:: Data for analysis ::

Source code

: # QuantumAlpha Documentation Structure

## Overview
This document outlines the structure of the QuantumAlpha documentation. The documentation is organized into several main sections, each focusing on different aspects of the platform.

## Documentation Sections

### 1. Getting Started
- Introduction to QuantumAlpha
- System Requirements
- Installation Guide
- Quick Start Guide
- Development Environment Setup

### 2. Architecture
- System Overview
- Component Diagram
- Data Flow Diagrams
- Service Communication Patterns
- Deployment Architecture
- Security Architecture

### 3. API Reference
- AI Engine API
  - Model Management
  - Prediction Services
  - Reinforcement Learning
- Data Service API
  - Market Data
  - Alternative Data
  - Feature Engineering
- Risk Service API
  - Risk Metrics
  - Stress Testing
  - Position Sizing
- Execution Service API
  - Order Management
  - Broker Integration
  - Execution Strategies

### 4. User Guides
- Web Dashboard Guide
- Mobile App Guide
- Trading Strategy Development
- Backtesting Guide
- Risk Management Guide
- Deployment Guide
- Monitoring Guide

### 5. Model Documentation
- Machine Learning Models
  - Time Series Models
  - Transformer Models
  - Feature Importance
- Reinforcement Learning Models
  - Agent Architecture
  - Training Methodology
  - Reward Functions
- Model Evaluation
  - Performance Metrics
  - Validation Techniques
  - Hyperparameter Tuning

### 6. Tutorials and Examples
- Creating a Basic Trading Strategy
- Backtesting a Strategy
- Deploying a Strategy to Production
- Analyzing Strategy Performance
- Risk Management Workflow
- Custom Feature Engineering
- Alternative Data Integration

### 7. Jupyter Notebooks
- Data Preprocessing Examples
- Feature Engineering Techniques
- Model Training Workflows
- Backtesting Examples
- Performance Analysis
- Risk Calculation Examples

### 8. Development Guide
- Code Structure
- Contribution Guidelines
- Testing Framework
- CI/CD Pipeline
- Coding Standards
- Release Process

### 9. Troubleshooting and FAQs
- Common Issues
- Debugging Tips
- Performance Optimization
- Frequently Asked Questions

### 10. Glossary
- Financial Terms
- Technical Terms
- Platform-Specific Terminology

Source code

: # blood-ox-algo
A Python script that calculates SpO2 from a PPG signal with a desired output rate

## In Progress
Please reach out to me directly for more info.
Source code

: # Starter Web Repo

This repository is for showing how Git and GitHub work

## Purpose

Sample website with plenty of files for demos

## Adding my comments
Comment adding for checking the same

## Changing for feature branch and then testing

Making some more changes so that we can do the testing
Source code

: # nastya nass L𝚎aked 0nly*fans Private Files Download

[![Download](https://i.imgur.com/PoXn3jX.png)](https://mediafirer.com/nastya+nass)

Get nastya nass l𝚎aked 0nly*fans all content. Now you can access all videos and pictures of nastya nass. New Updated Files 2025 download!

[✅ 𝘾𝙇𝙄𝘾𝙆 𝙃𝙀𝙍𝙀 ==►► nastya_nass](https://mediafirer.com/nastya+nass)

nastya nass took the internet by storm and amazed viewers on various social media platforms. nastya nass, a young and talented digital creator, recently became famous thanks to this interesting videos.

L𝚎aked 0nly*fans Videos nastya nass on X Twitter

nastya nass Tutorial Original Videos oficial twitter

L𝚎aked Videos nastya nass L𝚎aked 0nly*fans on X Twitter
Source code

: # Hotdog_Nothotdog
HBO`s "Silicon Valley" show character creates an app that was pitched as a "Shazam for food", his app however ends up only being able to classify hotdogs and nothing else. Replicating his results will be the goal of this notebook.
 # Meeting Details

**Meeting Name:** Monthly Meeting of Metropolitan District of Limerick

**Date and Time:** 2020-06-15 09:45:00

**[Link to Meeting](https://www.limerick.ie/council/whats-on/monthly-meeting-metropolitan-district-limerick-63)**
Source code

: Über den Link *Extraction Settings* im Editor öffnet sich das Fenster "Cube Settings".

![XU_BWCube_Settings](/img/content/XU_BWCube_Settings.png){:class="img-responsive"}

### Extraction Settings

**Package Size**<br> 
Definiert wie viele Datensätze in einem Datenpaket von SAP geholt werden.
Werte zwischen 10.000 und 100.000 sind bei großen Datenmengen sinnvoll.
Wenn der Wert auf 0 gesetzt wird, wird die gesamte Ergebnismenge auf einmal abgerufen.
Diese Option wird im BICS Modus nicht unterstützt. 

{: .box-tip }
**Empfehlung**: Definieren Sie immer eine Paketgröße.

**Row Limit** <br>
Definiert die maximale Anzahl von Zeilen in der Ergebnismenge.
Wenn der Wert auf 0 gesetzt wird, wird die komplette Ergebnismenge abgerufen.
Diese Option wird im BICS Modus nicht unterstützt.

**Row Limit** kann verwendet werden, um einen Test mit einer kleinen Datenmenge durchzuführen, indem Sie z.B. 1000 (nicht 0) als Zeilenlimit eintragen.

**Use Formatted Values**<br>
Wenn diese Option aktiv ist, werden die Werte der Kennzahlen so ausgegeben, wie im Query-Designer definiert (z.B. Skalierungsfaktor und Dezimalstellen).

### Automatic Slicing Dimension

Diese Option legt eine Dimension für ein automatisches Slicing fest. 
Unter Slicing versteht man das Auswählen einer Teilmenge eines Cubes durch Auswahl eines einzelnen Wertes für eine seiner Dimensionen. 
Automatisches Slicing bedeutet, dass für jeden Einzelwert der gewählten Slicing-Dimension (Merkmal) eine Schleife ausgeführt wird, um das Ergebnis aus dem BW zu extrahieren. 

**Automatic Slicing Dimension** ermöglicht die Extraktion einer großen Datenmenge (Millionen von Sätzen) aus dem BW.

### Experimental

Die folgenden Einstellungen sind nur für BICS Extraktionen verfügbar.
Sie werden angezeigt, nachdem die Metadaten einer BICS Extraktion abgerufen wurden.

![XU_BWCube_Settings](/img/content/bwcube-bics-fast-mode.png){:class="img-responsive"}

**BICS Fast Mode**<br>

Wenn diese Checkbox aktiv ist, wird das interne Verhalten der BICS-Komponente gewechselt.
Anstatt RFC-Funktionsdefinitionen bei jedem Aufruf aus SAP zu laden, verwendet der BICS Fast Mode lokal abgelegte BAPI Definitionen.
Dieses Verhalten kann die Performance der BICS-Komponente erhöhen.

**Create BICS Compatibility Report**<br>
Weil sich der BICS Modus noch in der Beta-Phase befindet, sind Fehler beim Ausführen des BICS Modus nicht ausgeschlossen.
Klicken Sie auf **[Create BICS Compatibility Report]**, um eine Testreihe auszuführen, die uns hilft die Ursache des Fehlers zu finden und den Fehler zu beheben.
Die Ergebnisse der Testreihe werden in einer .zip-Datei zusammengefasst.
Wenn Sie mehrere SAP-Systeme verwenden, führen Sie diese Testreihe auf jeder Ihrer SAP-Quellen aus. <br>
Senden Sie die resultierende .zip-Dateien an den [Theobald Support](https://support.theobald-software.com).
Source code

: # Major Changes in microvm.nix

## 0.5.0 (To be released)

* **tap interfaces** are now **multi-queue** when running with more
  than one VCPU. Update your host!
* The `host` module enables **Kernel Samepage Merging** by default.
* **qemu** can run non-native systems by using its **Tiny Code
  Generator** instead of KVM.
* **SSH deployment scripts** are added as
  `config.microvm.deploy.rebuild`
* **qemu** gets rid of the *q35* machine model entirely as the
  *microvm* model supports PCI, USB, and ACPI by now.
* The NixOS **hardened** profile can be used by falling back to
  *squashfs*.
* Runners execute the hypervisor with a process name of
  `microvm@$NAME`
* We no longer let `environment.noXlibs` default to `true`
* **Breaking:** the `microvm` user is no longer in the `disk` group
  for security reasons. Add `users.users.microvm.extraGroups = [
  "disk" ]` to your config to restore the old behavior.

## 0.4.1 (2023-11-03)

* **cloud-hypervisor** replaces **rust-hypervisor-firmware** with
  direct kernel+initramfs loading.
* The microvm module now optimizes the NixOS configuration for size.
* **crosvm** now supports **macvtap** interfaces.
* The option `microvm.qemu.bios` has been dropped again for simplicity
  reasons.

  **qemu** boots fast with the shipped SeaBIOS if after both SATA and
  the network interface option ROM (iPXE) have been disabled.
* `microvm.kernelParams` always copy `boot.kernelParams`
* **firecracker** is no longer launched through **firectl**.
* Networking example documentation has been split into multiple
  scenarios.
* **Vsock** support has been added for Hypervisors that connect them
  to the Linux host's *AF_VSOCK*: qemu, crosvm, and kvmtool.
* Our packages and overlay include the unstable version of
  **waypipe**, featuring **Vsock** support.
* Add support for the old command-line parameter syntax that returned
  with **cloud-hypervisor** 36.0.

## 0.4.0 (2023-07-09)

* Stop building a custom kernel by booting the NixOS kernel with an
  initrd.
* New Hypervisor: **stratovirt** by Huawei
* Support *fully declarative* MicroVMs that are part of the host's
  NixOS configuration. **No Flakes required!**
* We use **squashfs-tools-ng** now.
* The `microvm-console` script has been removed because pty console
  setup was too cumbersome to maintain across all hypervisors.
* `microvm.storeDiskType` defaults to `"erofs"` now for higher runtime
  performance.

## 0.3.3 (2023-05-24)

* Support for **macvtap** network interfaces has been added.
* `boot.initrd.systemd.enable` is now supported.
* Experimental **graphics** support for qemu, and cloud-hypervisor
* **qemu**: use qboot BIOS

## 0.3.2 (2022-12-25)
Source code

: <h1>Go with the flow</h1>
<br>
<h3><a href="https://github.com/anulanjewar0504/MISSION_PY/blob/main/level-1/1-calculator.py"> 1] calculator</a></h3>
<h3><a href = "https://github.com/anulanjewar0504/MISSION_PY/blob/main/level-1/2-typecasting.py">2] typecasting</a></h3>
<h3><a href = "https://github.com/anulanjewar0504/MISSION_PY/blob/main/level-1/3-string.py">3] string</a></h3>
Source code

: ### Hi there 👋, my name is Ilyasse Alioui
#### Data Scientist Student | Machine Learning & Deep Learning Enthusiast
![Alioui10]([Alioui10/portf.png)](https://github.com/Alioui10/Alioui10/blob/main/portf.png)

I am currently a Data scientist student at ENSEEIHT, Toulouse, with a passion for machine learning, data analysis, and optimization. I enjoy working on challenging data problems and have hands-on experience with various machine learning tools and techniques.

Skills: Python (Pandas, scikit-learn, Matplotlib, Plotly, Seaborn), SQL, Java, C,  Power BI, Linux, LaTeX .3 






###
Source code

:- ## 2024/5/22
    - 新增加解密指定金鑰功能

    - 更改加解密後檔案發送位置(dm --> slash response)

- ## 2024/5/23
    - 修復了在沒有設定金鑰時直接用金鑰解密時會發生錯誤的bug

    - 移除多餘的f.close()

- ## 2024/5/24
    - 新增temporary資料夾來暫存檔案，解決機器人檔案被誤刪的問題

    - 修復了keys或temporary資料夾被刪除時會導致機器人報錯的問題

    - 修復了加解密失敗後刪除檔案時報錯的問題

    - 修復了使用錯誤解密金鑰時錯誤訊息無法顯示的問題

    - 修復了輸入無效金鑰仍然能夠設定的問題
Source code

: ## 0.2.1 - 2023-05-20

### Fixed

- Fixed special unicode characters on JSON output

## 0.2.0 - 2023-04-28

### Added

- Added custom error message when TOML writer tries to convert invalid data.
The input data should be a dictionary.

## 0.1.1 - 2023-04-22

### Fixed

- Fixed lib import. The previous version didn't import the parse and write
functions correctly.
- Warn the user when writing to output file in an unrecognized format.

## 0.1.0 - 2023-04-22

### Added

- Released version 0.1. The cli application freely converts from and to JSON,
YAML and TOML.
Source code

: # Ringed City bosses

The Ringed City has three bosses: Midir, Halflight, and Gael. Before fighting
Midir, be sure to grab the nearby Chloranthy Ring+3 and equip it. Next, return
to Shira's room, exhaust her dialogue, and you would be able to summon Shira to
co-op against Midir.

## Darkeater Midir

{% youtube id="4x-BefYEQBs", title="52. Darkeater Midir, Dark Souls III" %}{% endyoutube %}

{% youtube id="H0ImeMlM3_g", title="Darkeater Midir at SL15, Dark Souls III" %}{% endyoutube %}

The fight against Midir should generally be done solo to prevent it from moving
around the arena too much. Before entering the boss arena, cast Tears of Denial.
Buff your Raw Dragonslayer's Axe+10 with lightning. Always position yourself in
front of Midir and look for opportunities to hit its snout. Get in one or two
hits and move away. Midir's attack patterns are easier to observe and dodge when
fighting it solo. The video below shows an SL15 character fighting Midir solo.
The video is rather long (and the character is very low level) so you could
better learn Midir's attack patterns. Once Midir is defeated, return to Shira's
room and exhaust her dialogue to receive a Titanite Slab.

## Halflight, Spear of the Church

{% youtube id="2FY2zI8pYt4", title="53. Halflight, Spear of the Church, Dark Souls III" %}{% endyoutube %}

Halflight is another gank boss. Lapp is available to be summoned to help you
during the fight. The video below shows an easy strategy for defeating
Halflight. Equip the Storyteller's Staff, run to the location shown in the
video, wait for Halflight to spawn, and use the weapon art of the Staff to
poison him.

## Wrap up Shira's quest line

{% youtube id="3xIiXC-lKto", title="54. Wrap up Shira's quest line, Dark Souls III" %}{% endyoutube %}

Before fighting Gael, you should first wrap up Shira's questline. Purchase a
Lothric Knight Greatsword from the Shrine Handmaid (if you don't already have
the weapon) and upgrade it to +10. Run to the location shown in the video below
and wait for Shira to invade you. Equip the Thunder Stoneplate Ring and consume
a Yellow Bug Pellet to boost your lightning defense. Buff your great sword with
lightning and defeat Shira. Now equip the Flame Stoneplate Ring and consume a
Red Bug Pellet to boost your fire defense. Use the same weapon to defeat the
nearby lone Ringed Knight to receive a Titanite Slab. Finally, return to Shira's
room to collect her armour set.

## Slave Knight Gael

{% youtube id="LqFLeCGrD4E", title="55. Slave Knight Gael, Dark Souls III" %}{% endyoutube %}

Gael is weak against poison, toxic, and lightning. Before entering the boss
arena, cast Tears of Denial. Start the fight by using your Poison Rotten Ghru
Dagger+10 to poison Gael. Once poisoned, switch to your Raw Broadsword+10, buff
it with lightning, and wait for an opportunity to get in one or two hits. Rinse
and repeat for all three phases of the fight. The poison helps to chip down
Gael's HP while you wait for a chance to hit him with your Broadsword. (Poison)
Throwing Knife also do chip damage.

:::

Aim of the task: Please, from the material above, copy only the lines from the line with "- 移除多餘的f.close()" up to and including the line with "functions correctly.", exactly as written.

Expected answer:
    - 移除多餘的f.close()

- ## 2024/5/24
    - 新增temporary資料夾來暫存檔案，解決機器人檔案被誤刪的問題

    - 修復了keys或temporary資料夾被刪除時會導致機器人報錯的問題

    - 修復了加解密失敗後刪除檔案時報錯的問題

    - 修復了使用錯誤解密金鑰時錯誤訊息無法顯示的問題

    - 修復了輸入無效金鑰仍然能夠設定的問題
Source code

: ## 0.2.1 - 2023-05-20

### Fixed

- Fixed special unicode characters on JSON output

## 0.2.0 - 2023-04-28

### Added

- Added custom error message when TOML writer tries to convert invalid data.
The input data should be a dictionary.

## 0.1.1 - 2023-04-22

### Fixed

- Fixed lib import. The previous version didn't import the parse and write
functions correctly.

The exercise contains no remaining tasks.